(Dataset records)
====================

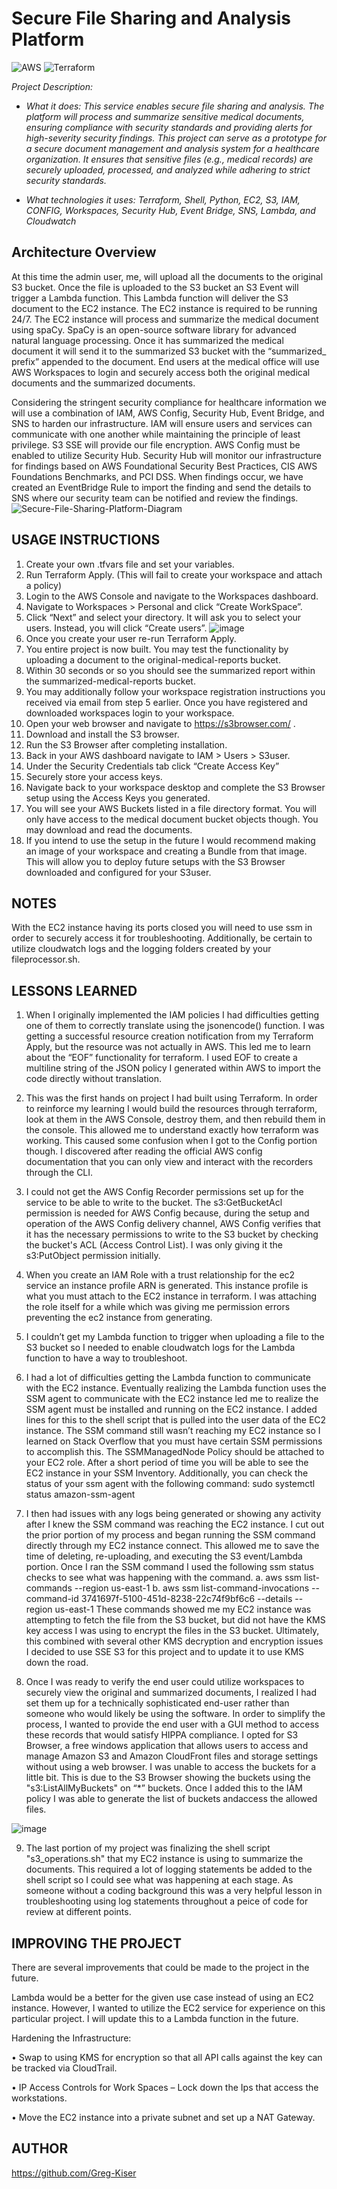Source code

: # Secure File Sharing and Analysis Platform

![AWS](https://img.shields.io/badge/AWS-%23FF9900.svg?style=for-the-badge&logo=amazon-aws&logoColor=white)
![Terraform](https://img.shields.io/badge/terraform-%235835CC.svg?style=for-the-badge&logo=terraform&logoColor=white)

_Project Description:_

* _What it does: This service enables secure file sharing and analysis. The platform will process and summarize sensitive medical documents, ensuring compliance with security standards and providing alerts for high-severity security findings. This project can serve as a prototype for a secure document management and analysis system for a healthcare organization. It ensures that sensitive files (e.g., medical records) are securely uploaded, processed, and analyzed while adhering to strict security standards._

* _What technologies it uses: Terraform, Shell, Python, EC2, S3, IAM, CONFIG, Workspaces, Security Hub, Event Bridge, SNS, Lambda, and Cloudwatch_


## Architecture Overview

At this time the admin user, me, will upload all the documents to the original S3 bucket. Once the file is uploaded to the S3 bucket an S3 Event will trigger a Lambda function. This Lambda function will deliver the S3 document to the EC2 instance. The EC2 instance is required to be running 24/7. The EC2 instance will process and summarize the medical document using spaCy. SpaCy is an open-source software library for advanced natural language processing. Once it has summarized the medical document it will send it to the summarized S3 bucket with the “summarized_ prefix” appended to the document. End users at the medical office will use AWS Workspaces to login and securely access both the original medical documents and the summarized documents. 

Considering the stringent security compliance for healthcare information we will use a combination of IAM, AWS Config, Security Hub, Event Bridge, and SNS to harden our infrastructure. IAM will ensure users and services can communicate with one another while maintaining the principle of least privilege. S3 SSE will provide our file encryption. AWS Config must be enabled to utilize Security Hub. Security Hub will monitor our infrastructure for findings based on AWS Foundational Security Best Practices, CIS AWS Foundations Benchmarks, and PCI DSS. When findings occur, we have created an EventBridge Rule to import the finding and send the details to SNS where our security team can be notified and review the findings. 
![Secure-File-Sharing-Platform-Diagram](https://github.com/user-attachments/assets/e6537ca5-5696-4284-a520-5fe99c7553df)

## USAGE INSTRUCTIONS
1.	Create your own .tfvars file and set your variables.
2.	Run Terraform Apply. (This will fail to create your workspace and attach a policy)
3.	Login to the AWS Console and navigate to the Workspaces dashboard. 
4.	Navigate to Workspaces > Personal and click “Create WorkSpace”.
5.	Click “Next” and select your directory. It will ask you to select your users. Instead, you will click “Create users”. 
![image](https://github.com/user-attachments/assets/b7c14ef8-398e-4c01-b0db-83f62f4b0b45)
6.	Once you create your user re-run Terraform Apply.
7.	You entire project is now built. You may test the functionality by uploading a document to the original-medical-reports bucket.
8.	Within 30 seconds or so you should see the summarized report within the summarized-medical-reports bucket. 
9.	You may additionally follow your workspace registration instructions you received via email from step 5 earlier. Once you have registered and downloaded workspaces login to your workspace.
10.	Open your web browser and navigate to https://s3browser.com/ .
11.	Download and install the S3 browser.
12.	Run the S3 Browser after completing installation.
13.	Back in your AWS dashboard navigate to IAM > Users > S3user.
14.	Under the Security Credentials tab click “Create Access Key”
15.	Securely store your access keys.
16.	Navigate back to your workspace desktop and complete the S3 Browser setup using the Access Keys you generated.
17.	You will see your AWS Buckets listed in a file directory format. You will only have access to the medical document bucket objects though. You may download and read the documents.
18.	If you intend to use the setup in the future I would recommend making an image of your workspace and creating a Bundle from that image. This will allow you to deploy future setups with the S3 Browser downloaded and configured for your S3user. 

## NOTES
With the EC2 instance having its ports closed you will need to use ssm in order to securely access it for troubleshooting. Additionally, be certain to utilize cloudwatch logs and the logging folders created by your fileprocessor.sh.


## LESSONS LEARNED

1.	When I originally implemented the IAM policies I had difficulties getting one of them to correctly translate using the jsonencode() function. I was getting a successful resource creation notification from my Terraform Apply, but the resource was not actually in AWS. This led me to learn about the “EOF” functionality for terraform. I used EOF to create a multiline string of the JSON policy I generated within AWS to import the code directly without translation. 

2.	This was the first hands on project I had built using Terraform. In order to reinforce my learning I would build the resources through terraform, look at them in the AWS Console, destroy them, and then rebuild them in the console. This allowed me to understand exactly how terraform was working. This caused some confusion when I got to the Config portion though. I discovered after reading the official AWS config documentation that you can only view and interact with the recorders through the CLI. 

3.	I could not get the AWS Config Recorder permissions set up for the service to be able to write to the bucket. The s3:GetBucketAcl permission is needed for AWS Config because, during the setup and operation of the AWS Config delivery channel, AWS Config verifies that it has the necessary permissions to write to the S3 bucket by checking the bucket's ACL (Access Control List). I was only giving it the s3:PutObject permission initially. 

4.	When you create an IAM Role with a trust relationship for the ec2 service an instance profile ARN is generated. This instance profile is what you must attach to the EC2 instance in terraform. I was attaching the role itself for a while which was giving me permission errors preventing the ec2 instance from generating. 

5.	I couldn’t get my Lambda function to trigger when uploading a file to the S3 bucket so I needed to enable cloudwatch logs for the Lambda function to have a way to troubleshoot. 

6.	I had a lot of difficulties getting the Lambda function to communicate with the EC2 instance. Eventually realizing the Lambda function uses the SSM agent to communicate with the EC2 instance led me to realize the SSM agent must be installed and running on the EC2 instance. I added lines for this to the shell script that is pulled into the user data of the EC2 instance. The SSM command still wasn’t reaching my EC2 instance so I learned on Stack Overflow that you must have certain SSM permissions to accomplish this. The SSMManagedNode Policy should be attached to your EC2 role. After a short period of time you will be able to see the EC2 instance in your SSM Inventory. Additionally, you can check the status of your ssm agent with the following command: sudo systemctl status amazon-ssm-agent

7.	I then had issues with any logs being generated or showing any activity after I knew the SSM command was reaching the EC2 instance. I cut out the prior portion of my process and began running the SSM command directly through my EC2 instance connect. This allowed me to save the time of deleting, re-uploading, and executing the S3 event/Lambda portion. Once I ran the SSM command I used the following ssm status checks to see what was happening with the command.
a.	aws ssm list-commands --region us-east-1
b.	aws ssm list-command-invocations --command-id 3741697f-5100-451d-8238-22c74f9bf6c6 --details --region us-east-1
These commands showed me my EC2 instance was attempting to fetch the file from the S3 bucket, but did not have the KMS key access I was using to encrypt the files in the S3 bucket.
Ultimately, this combined with several other KMS decryption and encryption issues I decided to use SSE S3 for this project and to update it to use KMS down the road.

8.	Once I was ready to verify the end user could utilize workspaces to securely view the original and summarized documents, I realized I had set them up for a technically sophisticated end-user rather than someone who would likely be using the software. In order to simplify the process, I wanted to provide the end user with a GUI method to access these records that would satisfy HIPPA compliance. I opted for S3 Browser, a free windows application that allows users to access and manage Amazon S3 and Amazon CloudFront files and storage settings without using a web browser. I was unable to access the buckets for a little bit. This is due to the S3 Browser showing the buckets using the "s3:ListAllMyBuckets" on “*” buckets. Once I added this to the IAM policy I was able to generate the list of buckets andaccess the allowed files. 

![image](https://github.com/user-attachments/assets/1d7d0037-9e0c-46e4-8d6a-42f585f4abac)

9. The last portion of my project was finalizing the shell script "s3_operations.sh" that my EC2 instance is using to summarize the documents. This required a lot of logging statements be added to the shell script so I could see what was happening at each stage. As someone without a coding background this was a very helpful lesson in troubleshooting using log statements throughout a peice of code for review at different points. 


## IMPROVING THE PROJECT

There are several improvements that could be made to the project in the future. 

Lambda would be a better for the given use case instead of using an EC2 instance. However, I wanted to utilize the EC2 service for experience on this particular project. I will update this to a Lambda function in the future.

Hardening the Infrastructure:

•	Swap to using KMS for encryption so that all API calls against the key can be tracked via CloudTrail.

•	IP Access Controls for Work Spaces – Lock down the Ips that access the workstations.

•	Move the EC2 instance into a private subnet and set up a NAT Gateway.





## AUTHOR

<!--- Replace repository name -->
https://github.com/Greg-Kiser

====================

_EXERCISE REQUIREMENTS_. Every line from the top of the entries through the line that holds "At this time" is to be quoted exactly, please, and nothing else; omit the pictures.

_WRITTEN ANSWER_.
Source code

: # Secure File Sharing and Analysis Platform

![AWS](https://img.shields.io/badge/AWS-%23FF9900.svg?style=for-the-badge&logo=amazon-aws&logoColor=white)
![Terraform](https://img.shields.io/badge/terraform-%235835CC.svg?style=for-the-badge&logo=terraform&logoColor=white)

_Project Description:_

* _What it does: This service enables secure file sharing and analysis. The platform will process and summarize sensitive medical documents, ensuring compliance with security standards and providing alerts for high-severity security findings. This project can serve as a prototype for a secure document management and analysis system for a healthcare organization. It ensures that sensitive files (e.g., medical records) are securely uploaded, processed, and analyzed while adhering to strict security standards._

* _What technologies it uses: Terraform, Shell, Python, EC2, S3, IAM, CONFIG, Workspaces, Security Hub, Event Bridge, SNS, Lambda, and Cloudwatch_


## Architecture Overview

At this time the admin user, me, will upload all the documents to the original S3 bucket. Once the file is uploaded to the S3 bucket an S3 Event will trigger a Lambda function. This Lambda function will deliver the S3 document to the EC2 instance. The EC2 instance is required to be running 24/7. The EC2 instance will process and summarize the medical document using spaCy. SpaCy is an open-source software library for advanced natural language processing. Once it has summarized the medical document it will send it to the summarized S3 bucket with the “summarized_ prefix” appended to the document. End users at the medical office will use AWS Workspaces to login and securely access both the original medical documents and the summarized documents. 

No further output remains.